** Opening Records block **

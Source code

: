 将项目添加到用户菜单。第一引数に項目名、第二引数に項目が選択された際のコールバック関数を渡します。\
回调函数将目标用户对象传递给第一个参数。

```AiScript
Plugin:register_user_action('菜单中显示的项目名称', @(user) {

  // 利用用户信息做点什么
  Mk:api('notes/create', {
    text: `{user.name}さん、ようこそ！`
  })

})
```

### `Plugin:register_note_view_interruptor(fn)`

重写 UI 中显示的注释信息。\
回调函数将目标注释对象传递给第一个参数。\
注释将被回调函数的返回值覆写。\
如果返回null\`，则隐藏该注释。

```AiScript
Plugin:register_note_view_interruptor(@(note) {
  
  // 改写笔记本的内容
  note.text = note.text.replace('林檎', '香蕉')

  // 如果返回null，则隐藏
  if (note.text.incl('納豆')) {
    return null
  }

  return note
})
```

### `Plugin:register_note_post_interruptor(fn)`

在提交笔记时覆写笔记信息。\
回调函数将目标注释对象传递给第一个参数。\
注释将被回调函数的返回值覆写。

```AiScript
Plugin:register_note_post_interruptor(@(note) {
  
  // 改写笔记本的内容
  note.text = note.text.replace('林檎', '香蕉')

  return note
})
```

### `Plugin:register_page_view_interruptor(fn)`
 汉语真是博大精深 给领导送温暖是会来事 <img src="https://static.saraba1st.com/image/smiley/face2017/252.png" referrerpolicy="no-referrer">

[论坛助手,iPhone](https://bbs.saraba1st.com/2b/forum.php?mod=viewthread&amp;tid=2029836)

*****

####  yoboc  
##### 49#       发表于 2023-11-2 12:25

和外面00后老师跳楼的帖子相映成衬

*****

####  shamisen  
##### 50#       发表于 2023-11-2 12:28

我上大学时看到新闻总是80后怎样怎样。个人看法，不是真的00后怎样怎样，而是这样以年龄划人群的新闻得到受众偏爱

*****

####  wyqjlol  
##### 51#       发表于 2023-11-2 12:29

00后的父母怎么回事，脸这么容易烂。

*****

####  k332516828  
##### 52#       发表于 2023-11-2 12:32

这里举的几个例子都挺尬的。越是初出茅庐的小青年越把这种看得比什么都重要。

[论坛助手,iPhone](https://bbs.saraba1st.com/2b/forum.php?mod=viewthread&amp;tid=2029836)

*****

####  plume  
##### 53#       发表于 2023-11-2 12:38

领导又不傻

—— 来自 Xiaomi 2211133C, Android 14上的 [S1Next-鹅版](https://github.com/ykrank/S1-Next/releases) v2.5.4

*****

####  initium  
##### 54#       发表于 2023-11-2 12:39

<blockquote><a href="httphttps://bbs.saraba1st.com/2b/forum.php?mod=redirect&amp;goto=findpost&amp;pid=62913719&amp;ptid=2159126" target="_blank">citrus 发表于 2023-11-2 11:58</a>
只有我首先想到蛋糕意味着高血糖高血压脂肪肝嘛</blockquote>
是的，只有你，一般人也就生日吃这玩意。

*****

** Closing Records block **

What is expected:
After reading the listing above, print each line back exactly.

Your solution:
Source code

: 将项目添加到用户菜单。第一引数に項目名、第二引数に項目が選択された際のコールバック関数を渡します。\
回调函数将目标用户对象传递给第一个参数。

```AiScript
Plugin:register_user_action('菜单中显示的项目名称', @(user) {

  // 利用用户信息做点什么
  Mk:api('notes/create', {
    text: `{user.name}さん、ようこそ！`
  })

})
```

### `Plugin:register_note_view_interruptor(fn)`

重写 UI 中显示的注释信息。\
回调函数将目标注释对象传递给第一个参数。\
注释将被回调函数的返回值覆写。\
如果返回null\`，则隐藏该注释。

```AiScript
Plugin:register_note_view_interruptor(@(note) {
  
  // 改写笔记本的内容
  note.text = note.text.replace('林檎', '香蕉')

  // 如果返回null，则隐藏
  if (note.text.incl('納豆')) {
    return null
  }

  return note
})
```

### `Plugin:register_note_post_interruptor(fn)`

在提交笔记时覆写笔记信息。\
回调函数将目标注释对象传递给第一个参数。\
注释将被回调函数的返回值覆写。

```AiScript
Plugin:register_note_post_interruptor(@(note) {
  
  // 改写笔记本的内容
  note.text = note.text.replace('林檎', '香蕉')

  return note
})
```

### `Plugin:register_page_view_interruptor(fn)`
 汉语真是博大精深 给领导送温暖是会来事 <img src="https://static.saraba1st.com/image/smiley/face2017/252.png" referrerpolicy="no-referrer">

[论坛助手,iPhone](https://bbs.saraba1st.com/2b/forum.php?mod=viewthread&amp;tid=2029836)

*****

####  yoboc  
##### 49#       发表于 2023-11-2 12:25

和外面00后老师跳楼的帖子相映成衬

*****

####  shamisen  
##### 50#       发表于 2023-11-2 12:28

我上大学时看到新闻总是80后怎样怎样。个人看法，不是真的00后怎样怎样，而是这样以年龄划人群的新闻得到受众偏爱

*****

####  wyqjlol  
##### 51#       发表于 2023-11-2 12:29

00后的父母怎么回事，脸这么容易烂。

*****

####  k332516828  
##### 52#       发表于 2023-11-2 12:32

这里举的几个例子都挺尬的。越是初出茅庐的小青年越把这种看得比什么都重要。

[论坛助手,iPhone](https://bbs.saraba1st.com/2b/forum.php?mod=viewthread&amp;tid=2029836)

*****

####  plume  
##### 53#       发表于 2023-11-2 12:38

领导又不傻

—— 来自 Xiaomi 2211133C, Android 14上的 [S1Next-鹅版](https://github.com/ykrank/S1-Next/releases) v2.5.4

*****

####  initium  
##### 54#       发表于 2023-11-2 12:39

<blockquote><a href="httphttps://bbs.saraba1st.com/2b/forum.php?mod=redirect&amp;goto=findpost&amp;pid=62913719&amp;ptid=2159126" target="_blank">citrus 发表于 2023-11-2 11:58</a>
只有我首先想到蛋糕意味着高血糖高血压脂肪肝嘛</blockquote>
是的，只有你，一般人也就生日吃这玩意。

*****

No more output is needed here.